WORK TASK
Among the entries below, how many lines include the string "begin"? Answer with only the number.

Document images with source code:
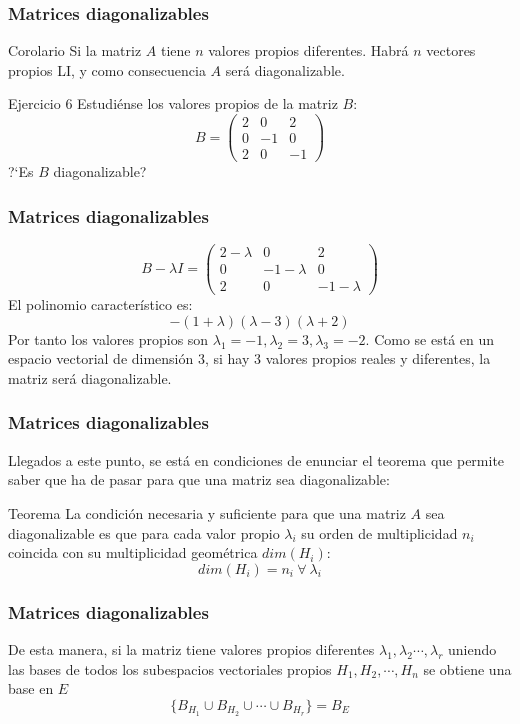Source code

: \documentclass{beamer}
\begin{document}
\begin{frame}
\frametitle{Matrices diagonalizables}
\begin{block}{Corolario}
Si la matriz $A$ tiene $n$ valores propios diferentes. Habr\'a $n$ vectores propios LI, y como consecuencia $A$ ser\'a diagonalizable.
\end{block}

\begin{block}{Ejercicio 6}
Estudi\'ense los valores propios de la matriz $B$:
\[B=\left(\begin{array}{ccc}2 & 0 & 2 \\0 & -1 & 0 \\2 & 0 & -1\end{array}\right)\]
?`Es $B$ diagonalizable?
\end{block}
\end{frame}

\begin{frame}
\frametitle{Matrices diagonalizables}

\[B- \lambda I=\left(\begin{array}{ccc}2- \lambda & 0 & 2 \\0 & -1- \lambda & 0 \\2 & 0 & -1- \lambda\end{array}\right)\]
El polinomio caracter\'istico es:
\[-(1+\lambda)(\lambda-3)(\lambda+2)\]
Por tanto los valores propios son $\lambda_1 = -1, \lambda_2 = 3, \lambda_3 = -2$. Como se est\'a en un espacio vectorial de dimensi\'on 3, si hay 3 valores propios reales y diferentes, la matriz ser\'a diagonalizable.
\end{frame}

\begin{frame}
\frametitle{Matrices diagonalizables}
Llegados a este punto, se est\'a en condiciones de enunciar el teorema que permite saber que ha de pasar para que una matriz sea diagonalizable:
\begin{block}{Teorema}
La condici\'on necesaria y suficiente para que una matriz $A$ sea diagonalizable es que para cada valor propio $\lambda_i$ su orden de multiplicidad $n_i$ coincida con su multiplicidad geom\'etrica $dim(H_i)$:
\[dim(H_i) = n_i\ \forall \ \lambda_i\]

\end{block}
\end{frame}


\begin{frame}
\frametitle{Matrices diagonalizables}

De esta manera, si la matriz tiene valores propios diferentes $\lambda_1, \lambda_2\cdots, \lambda_r$ uniendo las bases de todos los subespacios vectoriales propios $H_1,H_2,\cdots, H_n$ se obtiene una base en $E$
\[\{B_{H_1}\cup B_{H_2} \cup \cdots \cup B_{H_r}\} = B_E\]
\end{frame}
\end{document}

EXERCISE ANSWER
10